The things people really need to be talking about are effective communication. Trust. Respect. How to show love/understanding love languages. Setting and respecting boundaries (i.e., the Keke Palmer situation). Working together. Vulnerability. Encouraging and inspiring people to be the best version of themself. Support—emotion and mental support that is.
Truthfully, any time we’re talking about relationships there’s fault on both sides. Just a cursory glance in any comment section shows that no narrative fits 100% of men or women. There were women who agreed with Tyler Perry (and TD Jakes), and women who disagreed. One size does not fit all. The only way such a drastic marriage decline could be the fault of one gender would be if all members of that gender thought and behaved exactly alike. That’s simply not the case. What’s actually happening in our society is way more complex, but men are pointing fingers at women and women are pointing fingers at men. That’s never going to solve the problem. Both sides have to listen, reflect, and compromise.
Choosing a Spouse is like Buying a House
Pardon me for cheesy rhyme but it’s actually true and all this chatter about what Tyler Perry said really got me thinking about it. I’m in the house hunting market for the third time in my adult life and I’ve realized there are so many parallels to choosing a spouse (and best of all they’re non-gendered parallels!).
🏠 Buying a House
💍 Finding a Spouse
Buying a house is a long term commitment. It’s not something you do on a whim.
Marriage is an until death do you part commitment. You shouldn’t do it on a whim.
Before you buy a house you typically have to talk to a bank about how much they will loan you. This number is determined by a bunch of factors, not limited to your occupation, salary, credit score, and debt. Some people be may denied the ability to get a mortgage all together, while some people may be granted millions of dollars. (There are also those who buy cash, but they’re also constrained by the amount of cash they have set aside for the house)

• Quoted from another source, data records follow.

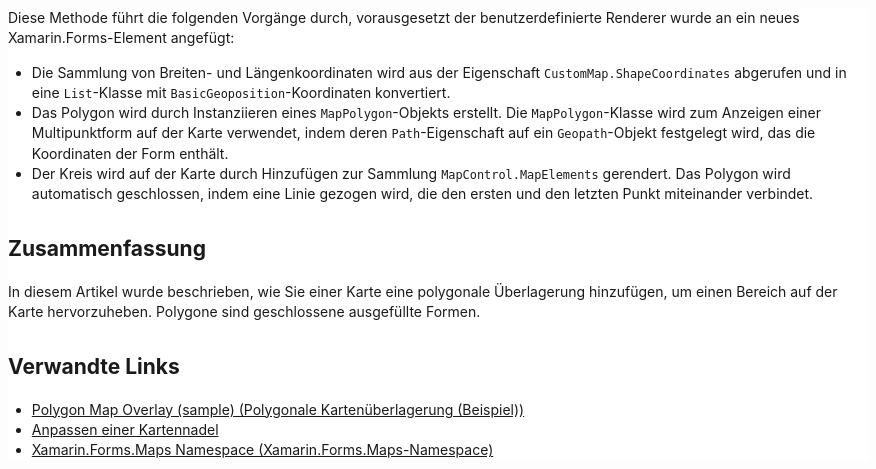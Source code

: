 Diese Methode führt die folgenden Vorgänge durch, vorausgesetzt der benutzerdefinierte Renderer wurde an ein neues Xamarin.Forms-Element angefügt:

- Die Sammlung von Breiten- und Längenkoordinaten wird aus der Eigenschaft `CustomMap.ShapeCoordinates` abgerufen und in eine `List`-Klasse mit `BasicGeoposition`-Koordinaten konvertiert.
- Das Polygon wird durch Instanziieren eines `MapPolygon`-Objekts erstellt. Die `MapPolygon`-Klasse wird zum Anzeigen einer Multipunktform auf der Karte verwendet, indem deren `Path`-Eigenschaft auf ein `Geopath`-Objekt festgelegt wird, das die Koordinaten der Form enthält.
- Der Kreis wird auf der Karte durch Hinzufügen zur Sammlung `MapControl.MapElements` gerendert. Das Polygon wird automatisch geschlossen, indem eine Linie gezogen wird, die den ersten und den letzten Punkt miteinander verbindet.

## <a name="summary"></a>Zusammenfassung

In diesem Artikel wurde beschrieben, wie Sie einer Karte eine polygonale Überlagerung hinzufügen, um einen Bereich auf der Karte hervorzuheben. Polygone sind geschlossene ausgefüllte Formen.


## <a name="related-links"></a>Verwandte Links

- [Polygon Map Overlay (sample) (Polygonale Kartenüberlagerung (Beispiel))](https://docs.microsoft.com/samples/xamarin/xamarin-forms-samples/customrenderers-map-polygon)
- [Anpassen einer Kartennadel](~/xamarin-forms/app-fundamentals/custom-renderer/map/customized-pin.md)
- [Xamarin.Forms.Maps Namespace (Xamarin.Forms.Maps-Namespace)](xref:Xamarin.Forms.Maps)
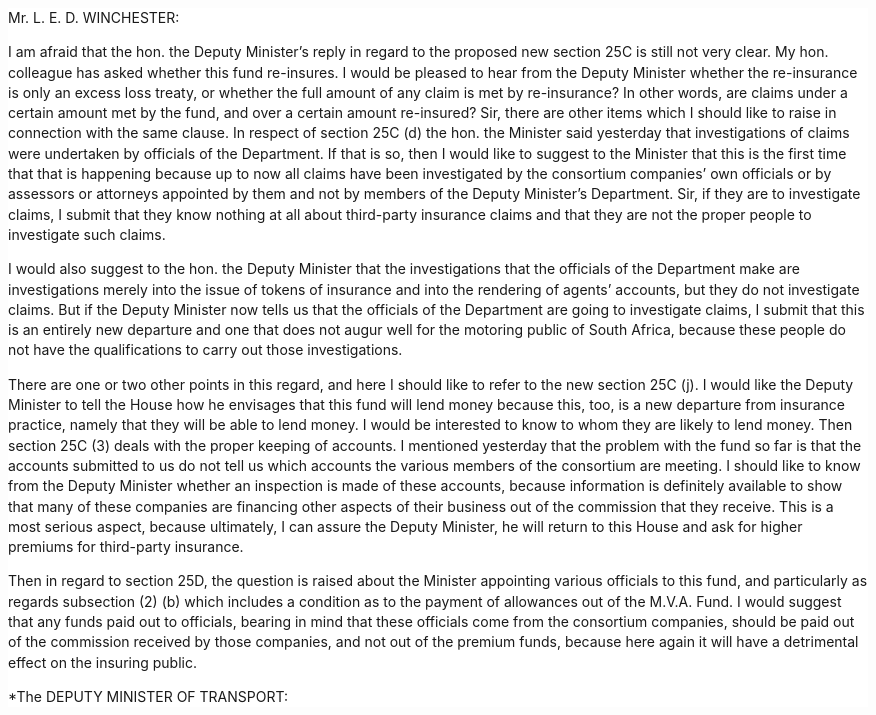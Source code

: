 <from>Mr. <person refersTo="hansard_za">L. E. D. WINCHESTER</person>:</from>

<p>I am afraid that the hon. the Deputy Minister&#x2019;s reply in regard to the proposed new section 25C is still not very clear. My hon. colleague has asked whether this fund re-insures. I would be pleased to hear from the Deputy Minister whether the re-insurance is only an excess loss treaty, or whether the full amount of any claim is met by re-insurance? In other words, are claims under a certain amount met by the fund, and over a certain amount re-insured? Sir, there are other items which I should like to raise in connection with the same clause. In respect of section 25C (d) the hon. the Minister said yesterday that investigations of claims were undertaken by officials of the Department. If that is so, then I would like to suggest to the Minister that this is the first time that that is happening because up to now all claims have been investigated by the consortium companies&#x2019; own officials or by assessors or attorneys appointed by them and not by members of the Deputy Minister&#x2019;s Department. Sir, if they are to investigate claims, I submit that they know nothing at all about third-party insurance claims and that they are not the proper people to investigate such claims.</p>

<p>I would also suggest to the hon. the Deputy Minister that the investigations that the officials of the Department make are investigations merely into the issue of tokens of insurance and into the rendering of agents&#x2019; accounts, but they do not investigate claims. But if the Deputy Minister now tells us that the officials of the Department are going to investigate claims, I submit that this is an entirely new departure and one that does not augur well for the motoring public of South Africa, because these people do not have the qualifications to carry out those investigations.</p>

<p>There are one or two other points in this regard, and here I should like to refer to the new section 25C (j). I would like the Deputy Minister to tell the House how he envisages that this fund will lend money because this, too, is a new departure from insurance practice, namely that they will be able to lend money. I would be interested to know to whom they are likely to lend money. Then section 25C (3) deals with the proper keeping of accounts. I mentioned yesterday that the problem with the fund so far is that the accounts submitted to us do not tell us which accounts the various members of the consortium are meeting. I should like to know from the Deputy Minister whether an inspection is made of these accounts, because information is definitely available to show that many of these companies are financing other aspects of their business out of the commission that they receive. This is a most serious aspect, because ultimately, I can assure the Deputy Minister, he will return to this House and ask for higher premiums for third-party insurance.</p>

<p>Then in regard to section 25D, the question is raised about the Minister appointing various officials to this fund, and particularly as regards subsection (2) (b) which includes a condition as to the payment of allowances out of the M.V.A. Fund. I would suggest that any funds paid out to officials, bearing in mind that these officials come from the consortium companies, should be paid out of the commission received by those companies, and not out of the premium funds, because here again it will have a detrimental effect on the insuring public.</p>

</speech>

<speech by="#deputy_minister_of_transport">

<from>*The <person refersTo="hansard_za">DEPUTY MINISTER OF TRANSPORT</person>:</from>
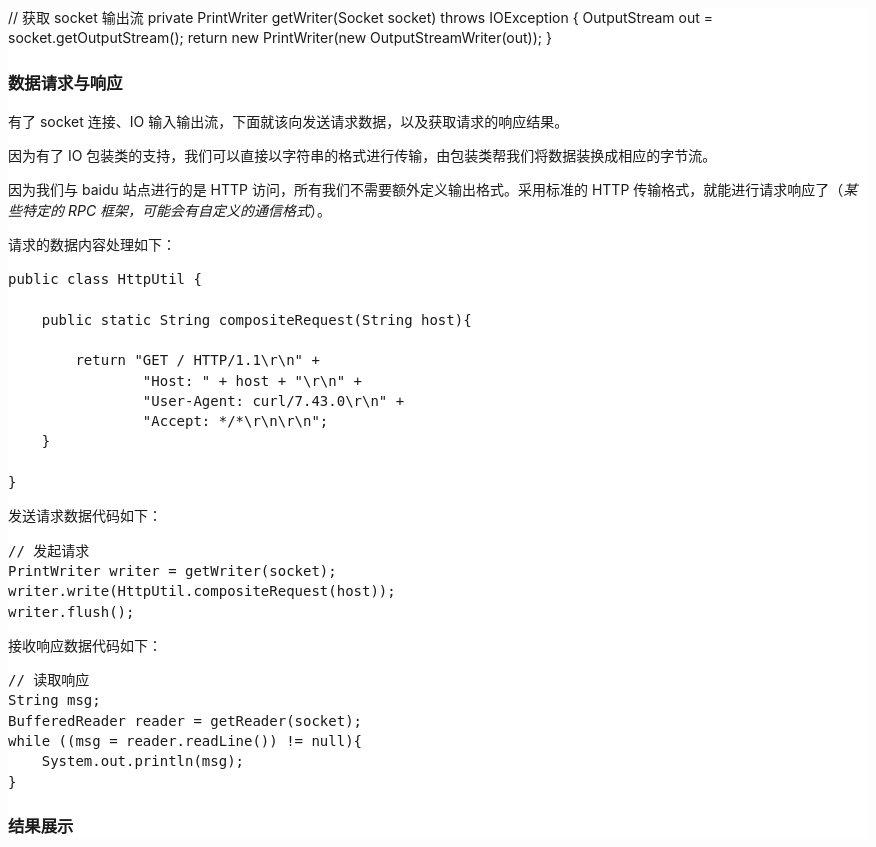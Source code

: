 // 获取 socket 输出流
private PrintWriter getWriter(Socket socket) throws IOException {
    OutputStream out = socket.getOutputStream();
    return new PrintWriter(new OutputStreamWriter(out));
}
</pre>



### [](https://github.com/jasonGeng88/blog/blob/master/201708/java-socket.md#%E6%95%B0%E6%8D%AE%E8%AF%B7%E6%B1%82%E4%B8%8E%E5%93%8D%E5%BA%94)数据请求与响应

有了 socket 连接、IO 输入输出流，下面就该向发送请求数据，以及获取请求的响应结果。

因为有了 IO 包装类的支持，我们可以直接以字符串的格式进行传输，由包装类帮我们将数据装换成相应的字节流。

因为我们与 baidu 站点进行的是 HTTP 访问，所有我们不需要额外定义输出格式。采用标准的 HTTP 传输格式，就能进行请求响应了（_某些特定的 RPC 框架，可能会有自定义的通信格式_）。

请求的数据内容处理如下：



<pre>public class HttpUtil {

    public static String compositeRequest(String host){

        return "GET / HTTP/1.1\r\n" +
                "Host: " + host + "\r\n" +
                "User-Agent: curl/7.43.0\r\n" +
                "Accept: */*\r\n\r\n";
    }

}</pre>



发送请求数据代码如下：



<pre>// 发起请求
PrintWriter writer = getWriter(socket);
writer.write(HttpUtil.compositeRequest(host));
writer.flush();</pre>



接收响应数据代码如下：



<pre>// 读取响应
String msg;
BufferedReader reader = getReader(socket);
while ((msg = reader.readLine()) != null){
    System.out.println(msg);
}</pre>



### [](https://github.com/jasonGeng88/blog/blob/master/201708/java-socket.md#%E7%BB%93%E6%9E%9C%E5%B1%95%E7%A4%BA)结果展示
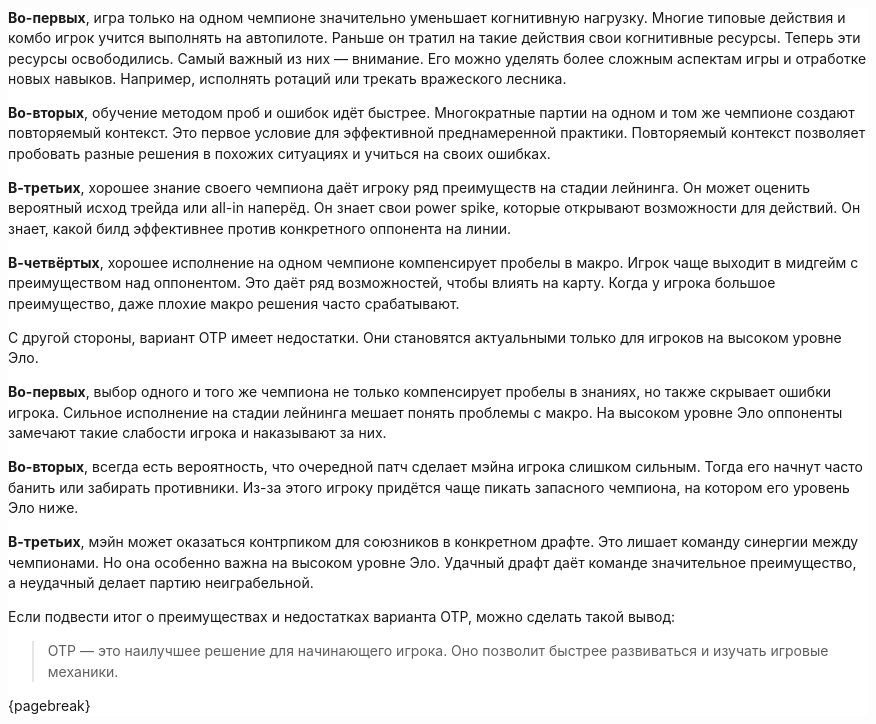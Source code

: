**Во-первых**, игра только на одном чемпионе значительно уменьшает когнитивную нагрузку. Многие типовые действия и комбо игрок учится выполнять на автопилоте. Раньше он тратил на такие действия свои когнитивные ресурсы. Теперь эти ресурсы освободились. Самый важный из них — внимание. Его можно уделять более сложным аспектам игры и отработке новых навыков. Например, исполнять ротаций или трекать вражеского лесника.

**Во-вторых**, обучение методом проб и ошибок идёт быстрее. Многократные партии на одном и том же чемпионе создают повторяемый контекст. Это первое условие для эффективной преднамеренной практики. Повторяемый контекст позволяет пробовать разные решения в похожих ситуациях и учиться на своих ошибках.

**В-третьих**, хорошее знание своего чемпиона даёт игроку ряд преимуществ на стадии лейнинга. Он может оценить вероятный исход трейда или all-in наперёд. Он знает свои power spike, которые открывают возможности для действий. Он знает, какой билд эффективнее против конкретного оппонента на линии.

**В-четвёртых**, хорошее исполнение на одном чемпионе компенсирует пробелы в макро. Игрок чаще выходит в мидгейм с преимуществом над оппонентом. Это даёт ряд возможностей, чтобы влиять на карту. Когда у игрока большое преимущество, даже плохие макро решения часто срабатывают.

С другой стороны, вариант OTP имеет недостатки. Они становятся актуальными только для игроков на высоком уровне Эло.

**Во-первых**, выбор одного и того же чемпиона не только компенсирует пробелы в знаниях, но также скрывает ошибки игрока. Сильное исполнение на стадии лейнинга мешает понять проблемы с макро. На высоком уровне Эло оппоненты замечают такие слабости игрока и наказывают за них.

**Во-вторых**, всегда есть вероятность, что очередной патч сделает мэйна игрока слишком сильным. Тогда его начнут часто банить или забирать противники. Из-за этого игроку придётся чаще пикать запасного чемпиона, на котором его уровень Эло ниже.

**В-третьих**, мэйн может оказаться контрпиком для союзников в конкретном драфте. Это лишает команду синергии между чемпионами. Но она особенно важна на высоком уровне Эло. Удачный драфт даёт команде значительное преимущество, а неудачный делает партию неиграбельной.

Если подвести итог о преимуществах и недостатках варианта OTP, можно сделать такой вывод:

> OTP — это наилучшее решение для начинающего игрока. Оно позволит быстрее развиваться и изучать игровые механики.

{pagebreak}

The sad truth is each of us has a different frequency of attracting people. The probability of another person saying yes to a date is not the same for all people. Contrary to popular belief, this difference isn’t just about looks. A variety of factors can influence how people respond to you—personality, economic status, and looks are a few of those factors.
There’s no such thing as a perfect house, so when you start shopping for one, it’s recommended that you create a list of must haves a prioritize it. Some of the things that typically end on these lists are proximity to work, good school districts for kids, amount of storage, upgraded finishings, a yard, a pool, etc.. Each person is going to have a slightly different list and they won’t be ordered the same way. Depending on your budget, you may only be able to find a subset from your list and depending on how you prioritized the list, you number one must-have may not be possible in your budget.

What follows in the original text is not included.